Le lecteur fidèle d’Ammaniti découvrira dans “La Fête du siècle” un Ammaniti plutôt inédit, mais en reconnaîtra le style incomparable grâce à l’excellente traduction française de Myriem Bouzaher. Cette dernière réussit à conserver intact l’univers créé par l’auteur malgré les difficultés que présente la traduction du dialecte romain et de certaines tournures expressément vulgaires dans la version originale : «Traduire Ammaniti est pour moi une torture, à chaque mot, mais c’est aussi un bonheur parce qu’il s’agit de beaux livres – commente en plaisantant Myriem Bouzaher. Les mots ouvrent des mondes et traduire signifie ouvrir les mêmes mondes que ceux créés par l’auteur mais avec des mots différents. Quand on traduit, c’est comme si l’on faisait un deuil interprétatif. Voilà, traduire Ammaniti, c’est traduire des images, surtout dans ce dernier roman où chaque mots évoque des images très fortes ».

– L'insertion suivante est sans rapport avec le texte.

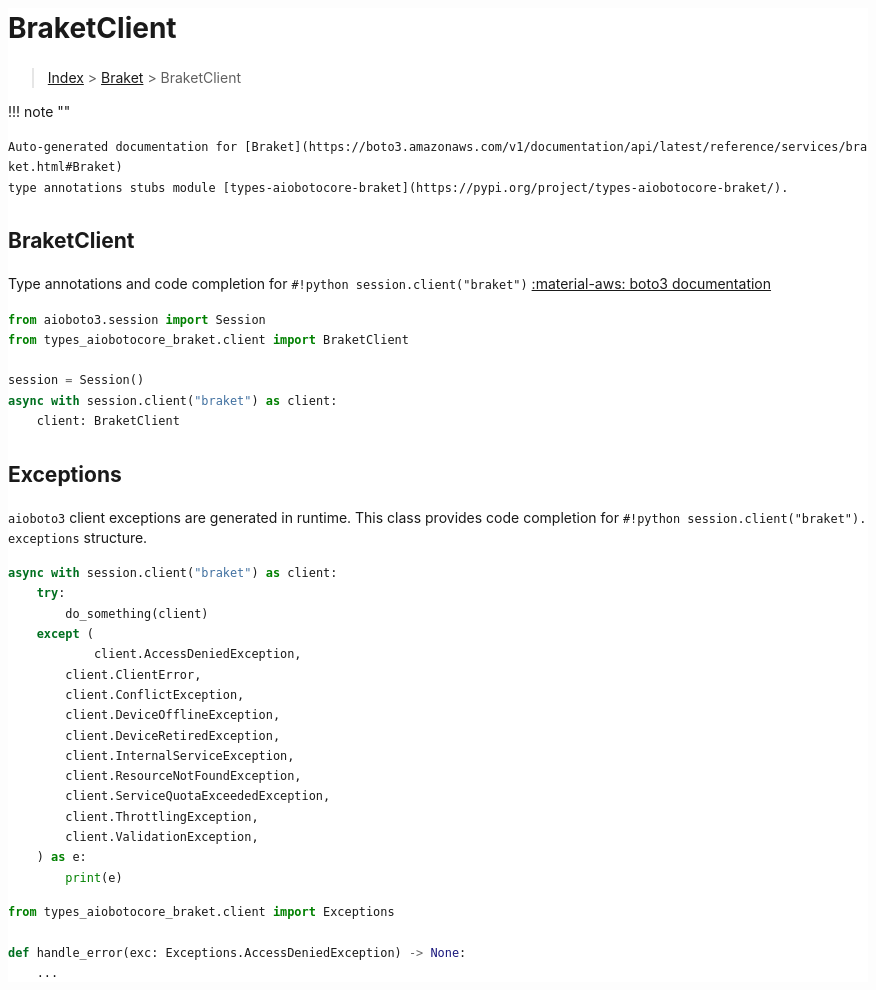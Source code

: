# BraketClient

> [Index](../README.md) > [Braket](./README.md) > BraketClient

!!! note ""

    Auto-generated documentation for [Braket](https://boto3.amazonaws.com/v1/documentation/api/latest/reference/services/braket.html#Braket)
    type annotations stubs module [types-aiobotocore-braket](https://pypi.org/project/types-aiobotocore-braket/).

## BraketClient

Type annotations and code completion for `#!python session.client("braket")`
[:material-aws: boto3 documentation](https://boto3.amazonaws.com/v1/documentation/api/latest/reference/services/braket.html#Braket.Client)

```python title="Usage example"
from aioboto3.session import Session
from types_aiobotocore_braket.client import BraketClient

session = Session()
async with session.client("braket") as client:
    client: BraketClient
```

## Exceptions


`aioboto3` client exceptions are generated in runtime.
This class provides code completion for `#!python session.client("braket").exceptions` structure.

```python title="Usage example"
async with session.client("braket") as client:
    try:
        do_something(client)
    except (
            client.AccessDeniedException,
        client.ClientError,
        client.ConflictException,
        client.DeviceOfflineException,
        client.DeviceRetiredException,
        client.InternalServiceException,
        client.ResourceNotFoundException,
        client.ServiceQuotaExceededException,
        client.ThrottlingException,
        client.ValidationException,
    ) as e:
        print(e)
```

```python title="Type checking example"
from types_aiobotocore_braket.client import Exceptions

def handle_error(exc: Exceptions.AccessDeniedException) -> None:
    ...
```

Quelle impression gardera alors le lecteur de “La Fête du siècle”? Celle d’une fiction qui surpasse la réalité. Celle d’un Ammaniti qui, derrière la fiction, prend pour cible la société italienne d’aujourd’hui en montrant les excès et les limites d’un monde caché derrière de faux idéaux et perdu dans le culte de l’apparence. Un «portrait impitoyable» de l’Italie d’aujourd’hui à travers tous les milieux sociaux vus dans leurs infinies petitesses. Le tableau d’un pays où la machine du spectacle et de l’apparence a étouffé la culture. «La satire de la société italienne n’était pas le but principal de mon roman – explique Ammaniti – mais elle a fini par transparaître entre les lignes. En tout cas, je n’envisageais pas un jugement moral. Disons que je raconte un énorme cirque forain, plausible, mais déguisé en une extraordinaire fête mondaine».

Bien entendu, l’aspect satirique de ce dernier roman de Niccolò Ammaniti sera plus évident pour le lecteur italien ; tout en étant amusé, il rira d’un rire amer. En revanche, le public français profitera d’un divertissement – probablement – plus simple.

Silvia Ricca

La fête du siècle (Che la festa cominci). Traduit de l’italien par Myriem Bouzaher, Robert Laffont, 394 p., 21 euros.